- [EXERCISE DESCRIPTION]:
The answer must be a single number: how many lines of the records below hold the word "lanzador".

(RECORDS)

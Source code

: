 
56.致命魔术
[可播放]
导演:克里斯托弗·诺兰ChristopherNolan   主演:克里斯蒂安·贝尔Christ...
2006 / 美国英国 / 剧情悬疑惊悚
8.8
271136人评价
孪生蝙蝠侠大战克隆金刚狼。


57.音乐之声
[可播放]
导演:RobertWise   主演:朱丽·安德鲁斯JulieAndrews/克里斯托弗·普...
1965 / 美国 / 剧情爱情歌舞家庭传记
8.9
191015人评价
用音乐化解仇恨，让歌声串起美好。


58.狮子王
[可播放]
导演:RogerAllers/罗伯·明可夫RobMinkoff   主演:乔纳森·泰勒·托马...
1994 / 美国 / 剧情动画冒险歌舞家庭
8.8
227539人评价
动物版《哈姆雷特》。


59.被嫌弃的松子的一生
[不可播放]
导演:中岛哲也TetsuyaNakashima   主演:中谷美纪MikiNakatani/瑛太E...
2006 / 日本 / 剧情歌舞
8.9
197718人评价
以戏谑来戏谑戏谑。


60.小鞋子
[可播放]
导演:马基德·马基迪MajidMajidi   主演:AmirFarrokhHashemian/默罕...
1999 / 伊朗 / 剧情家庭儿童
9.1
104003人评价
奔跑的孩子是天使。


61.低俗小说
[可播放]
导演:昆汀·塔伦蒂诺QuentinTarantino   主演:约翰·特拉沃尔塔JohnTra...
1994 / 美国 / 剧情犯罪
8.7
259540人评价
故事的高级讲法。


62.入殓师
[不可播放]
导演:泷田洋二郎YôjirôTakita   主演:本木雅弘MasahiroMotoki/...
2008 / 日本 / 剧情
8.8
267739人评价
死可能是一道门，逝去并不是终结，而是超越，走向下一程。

(End RECORDS)
(RECORDS)

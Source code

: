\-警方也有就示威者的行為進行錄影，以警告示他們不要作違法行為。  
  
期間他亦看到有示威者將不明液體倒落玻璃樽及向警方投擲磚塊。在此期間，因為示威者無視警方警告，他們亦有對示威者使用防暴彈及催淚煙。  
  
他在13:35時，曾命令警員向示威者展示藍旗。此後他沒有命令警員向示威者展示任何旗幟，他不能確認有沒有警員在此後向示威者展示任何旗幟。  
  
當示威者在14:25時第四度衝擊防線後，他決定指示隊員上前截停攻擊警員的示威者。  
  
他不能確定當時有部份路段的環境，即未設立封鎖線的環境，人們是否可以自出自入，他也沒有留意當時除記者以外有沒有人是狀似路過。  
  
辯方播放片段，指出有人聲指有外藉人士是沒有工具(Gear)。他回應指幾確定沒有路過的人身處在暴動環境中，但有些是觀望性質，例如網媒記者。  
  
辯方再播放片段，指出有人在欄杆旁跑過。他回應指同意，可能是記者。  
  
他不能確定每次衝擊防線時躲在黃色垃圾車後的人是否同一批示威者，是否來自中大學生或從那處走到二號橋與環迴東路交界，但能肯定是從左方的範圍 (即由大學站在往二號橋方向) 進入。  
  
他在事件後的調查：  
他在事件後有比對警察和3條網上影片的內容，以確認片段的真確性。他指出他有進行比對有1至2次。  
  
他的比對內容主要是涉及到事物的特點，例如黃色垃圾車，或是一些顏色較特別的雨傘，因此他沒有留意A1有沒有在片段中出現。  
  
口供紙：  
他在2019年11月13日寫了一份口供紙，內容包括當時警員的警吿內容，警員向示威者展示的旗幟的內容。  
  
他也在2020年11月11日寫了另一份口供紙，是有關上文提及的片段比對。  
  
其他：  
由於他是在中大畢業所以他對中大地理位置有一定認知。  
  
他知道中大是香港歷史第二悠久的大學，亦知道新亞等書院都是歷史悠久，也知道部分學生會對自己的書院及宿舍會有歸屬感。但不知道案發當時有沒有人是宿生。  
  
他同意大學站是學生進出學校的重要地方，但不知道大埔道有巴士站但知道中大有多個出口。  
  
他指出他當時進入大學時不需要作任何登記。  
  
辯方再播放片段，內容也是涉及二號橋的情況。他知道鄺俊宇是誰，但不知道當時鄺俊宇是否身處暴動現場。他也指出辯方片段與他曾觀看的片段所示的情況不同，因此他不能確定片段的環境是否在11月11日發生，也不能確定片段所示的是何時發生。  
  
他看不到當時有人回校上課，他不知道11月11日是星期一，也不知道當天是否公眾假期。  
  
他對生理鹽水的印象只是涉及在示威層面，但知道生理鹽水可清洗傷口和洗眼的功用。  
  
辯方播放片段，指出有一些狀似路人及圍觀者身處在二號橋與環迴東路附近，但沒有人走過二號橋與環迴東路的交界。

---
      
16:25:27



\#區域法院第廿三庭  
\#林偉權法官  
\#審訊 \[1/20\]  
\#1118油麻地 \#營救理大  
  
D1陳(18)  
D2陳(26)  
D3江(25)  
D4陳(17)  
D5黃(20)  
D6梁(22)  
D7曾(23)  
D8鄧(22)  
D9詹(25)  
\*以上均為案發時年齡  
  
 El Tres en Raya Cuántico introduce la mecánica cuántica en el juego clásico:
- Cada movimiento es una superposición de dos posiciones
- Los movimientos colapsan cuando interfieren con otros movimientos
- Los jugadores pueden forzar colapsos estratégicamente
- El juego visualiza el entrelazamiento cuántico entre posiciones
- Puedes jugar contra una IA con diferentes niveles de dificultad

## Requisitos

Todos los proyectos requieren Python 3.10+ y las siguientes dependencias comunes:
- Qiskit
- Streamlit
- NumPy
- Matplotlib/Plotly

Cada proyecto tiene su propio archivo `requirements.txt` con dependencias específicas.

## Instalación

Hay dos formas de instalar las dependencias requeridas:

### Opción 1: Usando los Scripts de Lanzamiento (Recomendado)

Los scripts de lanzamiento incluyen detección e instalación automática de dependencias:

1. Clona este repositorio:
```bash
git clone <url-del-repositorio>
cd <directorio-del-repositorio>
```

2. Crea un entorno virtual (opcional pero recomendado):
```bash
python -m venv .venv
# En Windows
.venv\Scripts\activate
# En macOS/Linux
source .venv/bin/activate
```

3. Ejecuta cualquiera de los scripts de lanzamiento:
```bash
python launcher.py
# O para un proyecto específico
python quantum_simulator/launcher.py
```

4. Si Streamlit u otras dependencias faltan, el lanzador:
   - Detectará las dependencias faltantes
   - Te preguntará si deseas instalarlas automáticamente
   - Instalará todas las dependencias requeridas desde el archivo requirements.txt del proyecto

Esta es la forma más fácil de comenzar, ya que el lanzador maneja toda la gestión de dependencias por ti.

(End RECORDS)

- [PROBLEM SOLUTION]:
2